Kim Hudson: Learning great lessons from a great dad

Over the years I’ve had the opportunity to meet and write about some amazing people. This week is no exception. He won’t want me to write about him – but children don’t always listen to what their parents want, even when they are adults themselves.

This month someone very special in my life celebrates a birthday. A pretty significant birthday I might add.

My father, Ernie Watson, is turning 80. Those who know him won’t believe he is that old. He doesn’t look it and certainly doesn’t act it either.

Birthdays lose their luster after the milestone years – 16, 18, 21 – until you reach the seemingly unreachable 30, 40, and 50. It’s easy to lose track after that (or maybe we just hope to).

But then something happens after 75. We start celebrating all over again like the early years. Maybe it’s the stark realization – the kind of truth that hits you right between the eyes — that one really isn’t getting any younger and we should just be grateful for another day — kind of celebration.

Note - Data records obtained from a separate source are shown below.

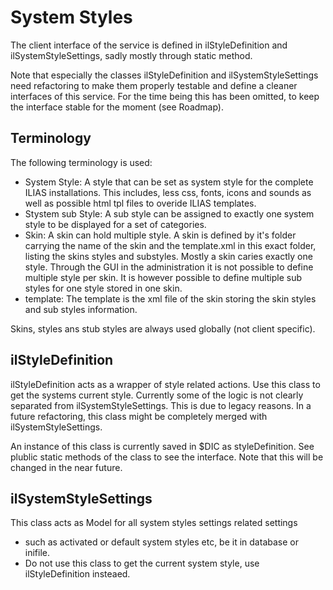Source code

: # System Styles
The client interface of the service is defined in ilStyleDefinition and ilSystemStyleSettings,
sadly mostly through static method.

Note that especially the classes ilStyleDefinition and ilSystemStyleSettings need
refactoring to make them properly testable and define a cleaner interfaces of this service.
For the time being this has been omitted, to keep the interface stable for the moment (see Roadmap).

## Terminology
The following terminology is used:
* System Style:
    A style that can be set as system style for the complete ILIAS installations. This includes, less
    css, fonts, icons and sounds as well as possible html tpl files to overide ILIAS templates.
* Stystem sub Style:
    A sub style can be assigned to exactly one system style to be displayed for a set of categories.
* Skin:
    A skin can hold multiple style. A skin is defined by it's folder carrying the name of the skin and the
    template.xml in this exact folder, listing the skins styles and substyles. Mostly a skin caries exactly one style.
    Through the GUI in the administration it is not possible to define multiple style per skin. It is however possible
    to define multiple sub styles for one style stored in one skin.
* template:
    The template is the xml file of the skin storing the skin styles and sub styles information.

Skins, styles ans stub styles are always used globally (not client specific).

## ilStyleDefinition
ilStyleDefinition acts as a wrapper of style related actions. Use this class to get the systems current style.
Currently some of the logic is not clearly separated from ilSystemStyleSettings. This is due to legacy reasons.
In a future refactoring, this class might be completely merged with ilSystemStyleSettings. 

An instance of this class is currently saved in $DIC as styleDefinition. See plublic static methods of the
class to see the interface. Note that this will be changed in the near future.

## ilSystemStyleSettings
This class acts as Model for all system styles settings related settings
* such as activated or default system styles etc, be it in database or inifile.
* Do not use this class to get the current system style, use ilStyleDefinition insteaed.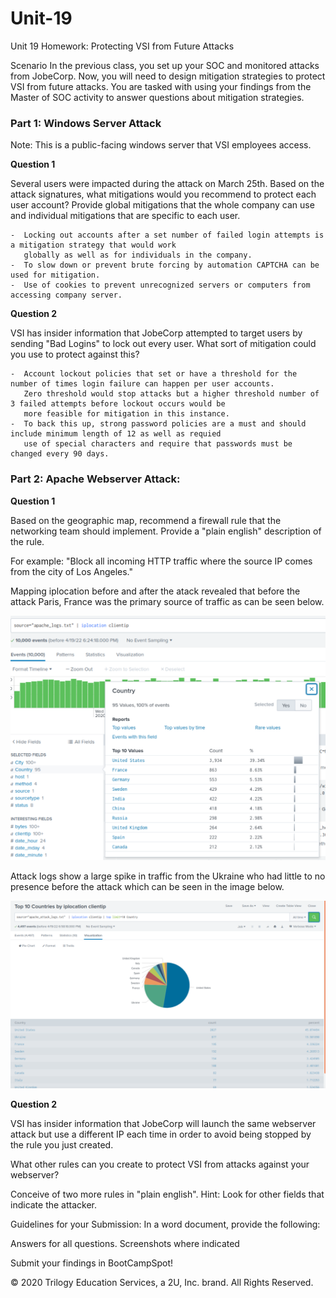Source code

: # Unit-19



Unit 19 Homework: Protecting VSI from Future Attacks

Scenario
In the previous class,  you set up your SOC and monitored attacks from JobeCorp. Now, you will need to design mitigation strategies to protect VSI from future attacks.
You are tasked with using your findings from the Master of SOC activity to answer questions about mitigation strategies.


### Part 1: Windows Server Attack
Note: This is a public-facing windows server that VSI employees access.

**Question 1**

Several users were impacted during the attack on March 25th.
Based on the attack signatures, what mitigations would you recommend to protect each user account? 
Provide global mitigations that the whole company can use and individual mitigations that are specific to each user.

    -  Locking out accounts after a set number of failed login attempts is a mitigation strategy that would work 
       globally as well as for individuals in the company.
    -  To slow down or prevent brute forcing by automation CAPTCHA can be used for mitigation.
    -  Use of cookies to prevent unrecognized servers or computers from accessing company server.
    
**Question 2**

VSI has insider information that JobeCorp attempted to target users by sending "Bad Logins" to lock out every user.
What sort of mitigation could you use to protect against this?

    -  Account lockout policies that set or have a threshold for the number of times login failure can happen per user accounts.  
       Zero threshold would stop attacks but a higher threshold number of 3 failed attempts before lockout occurs would be 
       more feasible for mitigation in this instance. 
    -  To back this up, strong password policies are a must and should include minimum length of 12 as well as requied 
       use of special characters and require that passwords must be changed every 90 days.

### Part 2: Apache Webserver Attack:

**Question 1**

Based on the geographic map, recommend a firewall rule that the networking team should implement.
Provide a "plain english" description of the rule.

For example: "Block all incoming HTTP traffic where the source IP comes from the city of Los Angeles."

Mapping iplocation before and after the atack revealed that before the attack Paris, France was the primary source of traffic as can be seen below.

![TODO](https://github.com/Tamie13/Unit-19/blob/main/Unit%2019%20Screenshots/Apache%20Logs%20iplocation%20before%20attack.png)

Attack logs show a large spike in traffic from the Ukraine who had little to no presence before the attack which can be seen in the image below.

![TODO](https://github.com/Tamie13/Unit-19/blob/main/Unit%2019%20Screenshots/Apache%20Attack%20Logs%20iplocation%20pie%20chart.png)


**Question 2**


VSI has insider information that JobeCorp will launch the same webserver attack but use a different IP each time in order to avoid being stopped by the rule you just created.


What other rules can you create to protect VSI from attacks against your webserver?

Conceive of two more rules in "plain english".
Hint: Look for other fields that indicate the attacker.




Guidelines for your Submission:
In a word document, provide the following:

Answers for all questions.
Screenshots where indicated

Submit your findings in BootCampSpot!

© 2020 Trilogy Education Services, a 2U, Inc. brand. All Rights Reserved.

I think that’s how my father feels; grateful. Grateful for a marriage that has lasted over 50 years. Grateful for his health and his family. Grateful for another day of waking up and enjoying life.

We sometimes overlook the generation that came before us. As they get older our society tends to lose patience with them. Children find themselves in reverse roles with their parents – becoming the caregiver instead of the receiver. We tend to underestimate their knowledge and experience.

Every generation does this. Don’t you see your own children discounting your viability? We do it too.

But with age comes wisdom, right? As I think about my dad I realize how much he has taught me. In his quiet, humble way he has shown me the importance of family.

He has taught me the value of giving to others and of always, always being kind. He has shown me the significance of working hard and not needing recognition.  And he has modeled so wonderfully the joy that can be felt when one is content with one’s life.

As my parents grow older I find I have more of an appreciation for the generations before me. I love to hear their stories and listen to their memories.

At 80, my father spends his time in his yard, volunteering at church, drinking coffee around town and visiting with friends. He has a smile for everyone he meets and a heart bigger than most.

Happy birthday Dad – 80 sure looks good on you.